Super striker Bhaichung Bhutia eyes poll goal
On a different turf with a new goalpost – Darjeeling Lok Sabha constituency – to shoot at, Bhaichung Bhutia has summoned his dribbling skills to negotiate the treacherous hills. With a bit of help from the driver of his vehicle, of course.india Updated: Apr 12, 2014 01:29 IST
As an ace striker, Bhaichung Bhutia dribbled past defenders to put the ball in the opponents’ net.
On a different turf with a new goalpost – Darjeeling Lok Sabha constituency – to shoot at, he has summoned his dribbling skills to negotiate the treacherous hills. With a bit of help from the driver of his vehicle, of course.
Most villages off the Hill Cart Road – the lifeline of Darjeeling – have no roads. The one to Gorabari village, where Trinamool Congress party candidate Bhutia campaigned the other day, was more up an extreme sport enthusiast’s alley, not a footballer’s.

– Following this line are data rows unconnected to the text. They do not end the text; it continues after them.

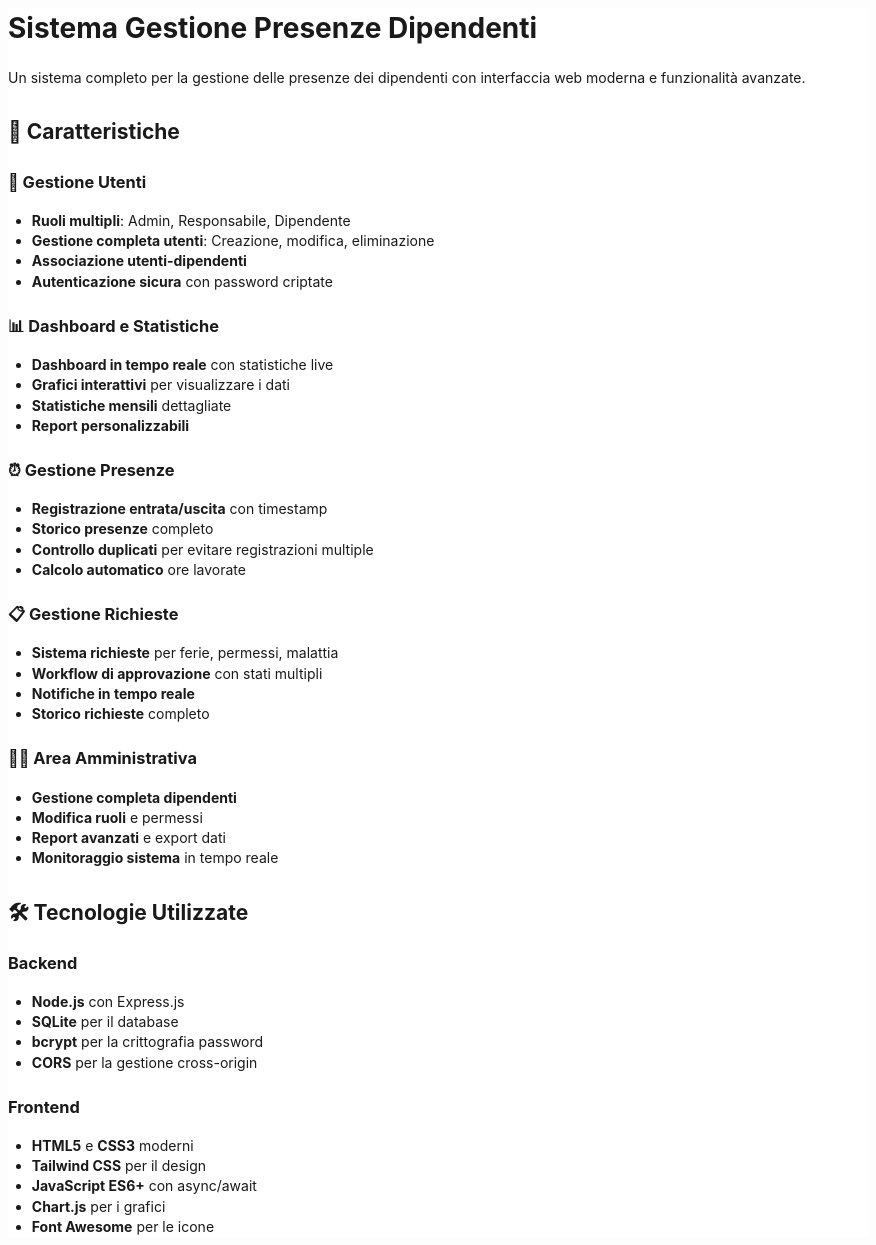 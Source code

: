 # Sistema Gestione Presenze Dipendenti

Un sistema completo per la gestione delle presenze dei dipendenti con interfaccia web moderna e funzionalità avanzate.

## 🚀 Caratteristiche

### 👥 Gestione Utenti
- **Ruoli multipli**: Admin, Responsabile, Dipendente
- **Gestione completa utenti**: Creazione, modifica, eliminazione
- **Associazione utenti-dipendenti**
- **Autenticazione sicura** con password criptate

### 📊 Dashboard e Statistiche
- **Dashboard in tempo reale** con statistiche live
- **Grafici interattivi** per visualizzare i dati
- **Statistiche mensili** dettagliate
- **Report personalizzabili**

### ⏰ Gestione Presenze
- **Registrazione entrata/uscita** con timestamp
- **Storico presenze** completo
- **Controllo duplicati** per evitare registrazioni multiple
- **Calcolo automatico** ore lavorate

### 📋 Gestione Richieste
- **Sistema richieste** per ferie, permessi, malattia
- **Workflow di approvazione** con stati multipli
- **Notifiche in tempo reale**
- **Storico richieste** completo

### 👨‍💼 Area Amministrativa
- **Gestione completa dipendenti**
- **Modifica ruoli** e permessi
- **Report avanzati** e export dati
- **Monitoraggio sistema** in tempo reale

## 🛠️ Tecnologie Utilizzate

### Backend
- **Node.js** con Express.js
- **SQLite** per il database
- **bcrypt** per la crittografia password
- **CORS** per la gestione cross-origin

### Frontend
- **HTML5** e **CSS3** moderni
- **Tailwind CSS** per il design
- **JavaScript ES6+** con async/await
- **Chart.js** per i grafici
- **Font Awesome** per le icone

“Campaigning has been very hectic but it has been worth the effort. The concept from the beginning was to try and reach out to people in remote places which, I don’t think, many candidates have done. Politicians should go to people and not expect them to come,” Bhutia said, as his car negotiated another steep bend.

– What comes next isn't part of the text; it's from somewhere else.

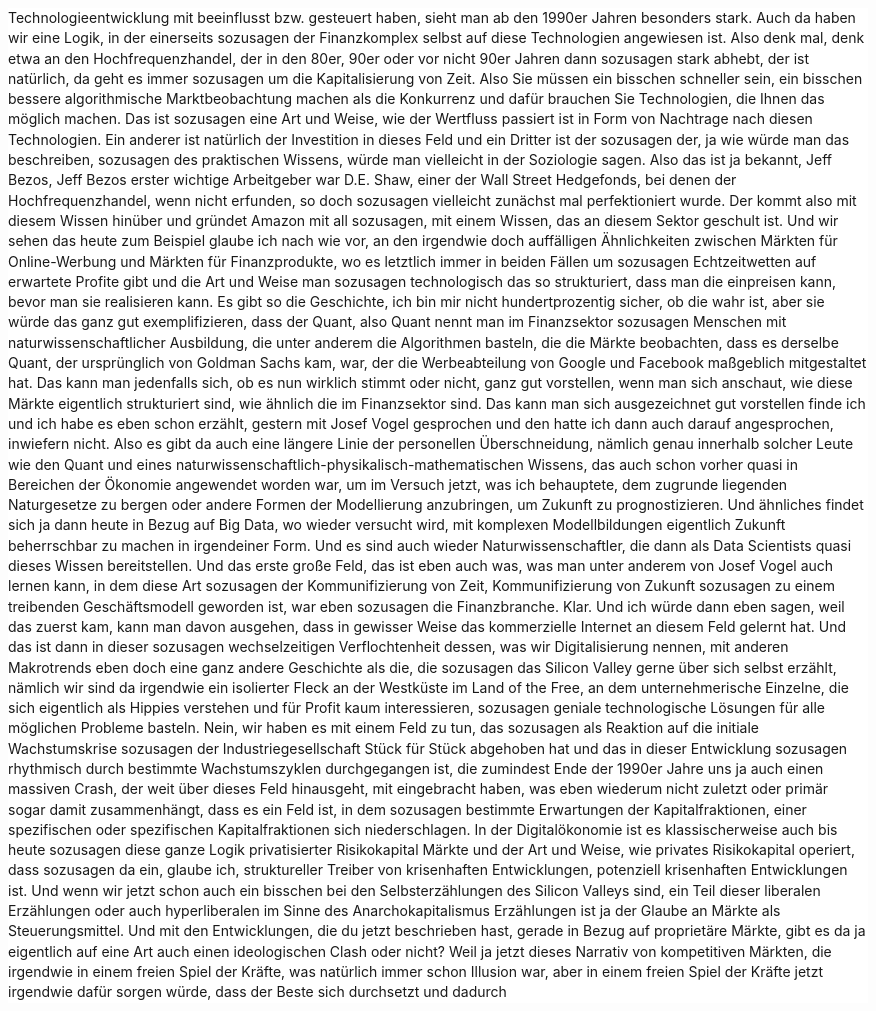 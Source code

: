 Technologieentwicklung mit beeinflusst bzw. gesteuert haben, sieht man ab den 1990er Jahren besonders stark. Auch da haben wir eine Logik, in der einerseits sozusagen der Finanzkomplex selbst auf diese Technologien angewiesen ist. Also denk mal, denk etwa an den Hochfrequenzhandel, der in den 80er, 90er oder vor nicht 90er Jahren dann sozusagen stark abhebt, der ist natürlich, da geht es immer sozusagen um die Kapitalisierung von Zeit. Also Sie müssen ein bisschen schneller sein, ein bisschen bessere algorithmische Marktbeobachtung machen als die Konkurrenz und dafür brauchen Sie Technologien, die Ihnen das möglich machen. Das ist sozusagen eine Art und Weise, wie der Wertfluss passiert ist in Form von Nachtrage nach diesen Technologien. Ein anderer ist natürlich der Investition in dieses Feld und ein Dritter ist der sozusagen der, ja wie würde man das beschreiben, sozusagen des praktischen Wissens, würde man vielleicht in der Soziologie sagen. Also das ist ja bekannt, Jeff Bezos, Jeff Bezos erster wichtige Arbeitgeber war D.E. Shaw, einer der Wall Street Hedgefonds, bei denen der Hochfrequenzhandel, wenn nicht erfunden, so doch sozusagen vielleicht zunächst mal perfektioniert wurde. Der kommt also mit diesem Wissen hinüber und gründet Amazon mit all sozusagen, mit einem Wissen, das an diesem Sektor geschult ist. Und wir sehen das heute zum Beispiel glaube ich nach wie vor, an den irgendwie doch auffälligen Ähnlichkeiten zwischen Märkten für Online-Werbung und Märkten für Finanzprodukte, wo es letztlich immer in beiden Fällen um sozusagen Echtzeitwetten auf erwartete Profite gibt und die Art und Weise man sozusagen technologisch das so strukturiert, dass man die einpreisen kann, bevor man sie realisieren kann. Es gibt so die Geschichte, ich bin mir nicht hundertprozentig sicher, ob die wahr ist, aber sie würde das ganz gut exemplifizieren, dass der Quant, also Quant nennt man im Finanzsektor sozusagen Menschen mit naturwissenschaftlicher Ausbildung, die unter anderem die Algorithmen basteln, die die Märkte beobachten, dass es derselbe Quant, der ursprünglich von Goldman Sachs kam, war, der die Werbeabteilung von Google und Facebook maßgeblich mitgestaltet hat. Das kann man jedenfalls sich, ob es nun wirklich stimmt oder nicht, ganz gut vorstellen, wenn man sich anschaut, wie diese Märkte eigentlich strukturiert sind, wie ähnlich die im Finanzsektor sind. Das kann man sich ausgezeichnet gut vorstellen finde ich und ich habe es eben schon erzählt, gestern mit Josef Vogel gesprochen und den hatte ich dann auch darauf angesprochen, inwiefern nicht. Also es gibt da auch eine längere Linie der personellen Überschneidung, nämlich genau innerhalb solcher Leute wie den Quant und eines naturwissenschaftlich-physikalisch-mathematischen Wissens, das auch schon vorher quasi in Bereichen der Ökonomie angewendet worden war, um im Versuch jetzt, was ich behauptete, dem zugrunde liegenden Naturgesetze zu bergen oder andere Formen der Modellierung anzubringen, um Zukunft zu prognostizieren. Und ähnliches findet sich ja dann heute in Bezug auf Big Data, wo wieder versucht wird, mit komplexen Modellbildungen eigentlich Zukunft beherrschbar zu machen in irgendeiner Form. Und es sind auch wieder Naturwissenschaftler, die dann als Data Scientists quasi dieses Wissen bereitstellen. Und das erste große Feld, das ist eben auch was, was man unter anderem von Josef Vogel auch lernen kann, in dem diese Art sozusagen der Kommunifizierung von Zeit, Kommunifizierung von Zukunft sozusagen zu einem treibenden Geschäftsmodell geworden ist, war eben sozusagen die Finanzbranche. Klar. Und ich würde dann eben sagen, weil das zuerst kam, kann man davon ausgehen, dass in gewisser Weise das kommerzielle Internet an diesem Feld gelernt hat. Und das ist dann in dieser sozusagen wechselzeitigen Verflochtenheit dessen, was wir Digitalisierung nennen, mit anderen Makrotrends eben doch eine ganz andere Geschichte als die, die sozusagen das Silicon Valley gerne über sich selbst erzählt, nämlich wir sind da irgendwie ein isolierter Fleck an der Westküste im Land of the Free, an dem unternehmerische Einzelne, die sich eigentlich als Hippies verstehen und für Profit kaum interessieren, sozusagen geniale technologische Lösungen für alle möglichen Probleme basteln. Nein, wir haben es mit einem Feld zu tun, das sozusagen als Reaktion auf die initiale Wachstumskrise sozusagen der Industriegesellschaft Stück für Stück abgehoben hat und das in dieser Entwicklung sozusagen rhythmisch durch bestimmte Wachstumszyklen durchgegangen ist, die zumindest Ende der 1990er Jahre uns ja auch einen massiven Crash, der weit über dieses Feld hinausgeht, mit eingebracht haben, was eben wiederum nicht zuletzt oder primär sogar damit zusammenhängt, dass es ein Feld ist, in dem sozusagen bestimmte Erwartungen der Kapitalfraktionen, einer spezifischen oder spezifischen Kapitalfraktionen sich niederschlagen. In der Digitalökonomie ist es klassischerweise auch bis heute sozusagen diese ganze Logik privatisierter Risikokapital Märkte und der Art und Weise, wie privates Risikokapital operiert, dass sozusagen da ein, glaube ich, struktureller Treiber von krisenhaften Entwicklungen, potenziell krisenhaften Entwicklungen ist. Und wenn wir jetzt schon auch ein bisschen bei den Selbsterzählungen des Silicon Valleys sind, ein Teil dieser liberalen Erzählungen oder auch hyperliberalen im Sinne des Anarchokapitalismus Erzählungen ist ja der Glaube an Märkte als Steuerungsmittel. Und mit den Entwicklungen, die du jetzt beschrieben hast, gerade in Bezug auf proprietäre Märkte, gibt es da ja eigentlich auf eine Art auch einen ideologischen Clash oder nicht? Weil ja jetzt dieses Narrativ von kompetitiven Märkten, die irgendwie in einem freien Spiel der Kräfte, was natürlich immer schon Illusion war, aber in einem freien Spiel der Kräfte jetzt irgendwie dafür sorgen würde, dass der Beste sich durchsetzt und dadurch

From a 16-year-old greenhorn signed by East Bengal, Bhutia has won everything domestic football has had to offer and led his country to the first Asian Cup finals in 27 years. He is independent India’s only footballer to play professionally in England and get the Padmashree while still a player.
Bhutia co-owns a football club apart from heading the All India Football Federation’s technical committee. And to show solidarity with his Tibetan friends, he opting out of the Olympic torch run ahead of the Beijing Games in 2008.
It fetched him iconic status in the hills. So much so that Manoj Lepcha took a two-week unpaid leave from his workplace in Gujarat to come home and vote for Bhutia. “He is the ultimate star for all the boys from the hills. He is one of us,” he said.
Bhutia, in a T-shirt and Nehru jacket, didn’t disappoint him. He spoke calmly but firmly to the small gathering on way to village Balasan. Fluency in Nepalese makes Bhutia a ‘local’ despite being from Sikkim.
“People have a lot of expectations. I tell them if they want any change, they should go for an honest political leader. That’s what I can give them. I want to set a precedent to other leaders who will come from this region,” he said.
Campaigning has taken a toll on Bhutia’s fitness, but he has beaten fatigue to give a patient hearing to people’s problems.
Energy drinks have helped, so has soccer. “In football, it was all about taking a decision after you have heard everyone out. I wasn’t a perfect captain from the first day. It took me time. The same will happen here as well. People are in despair and I just want to bring them some hope,” he said.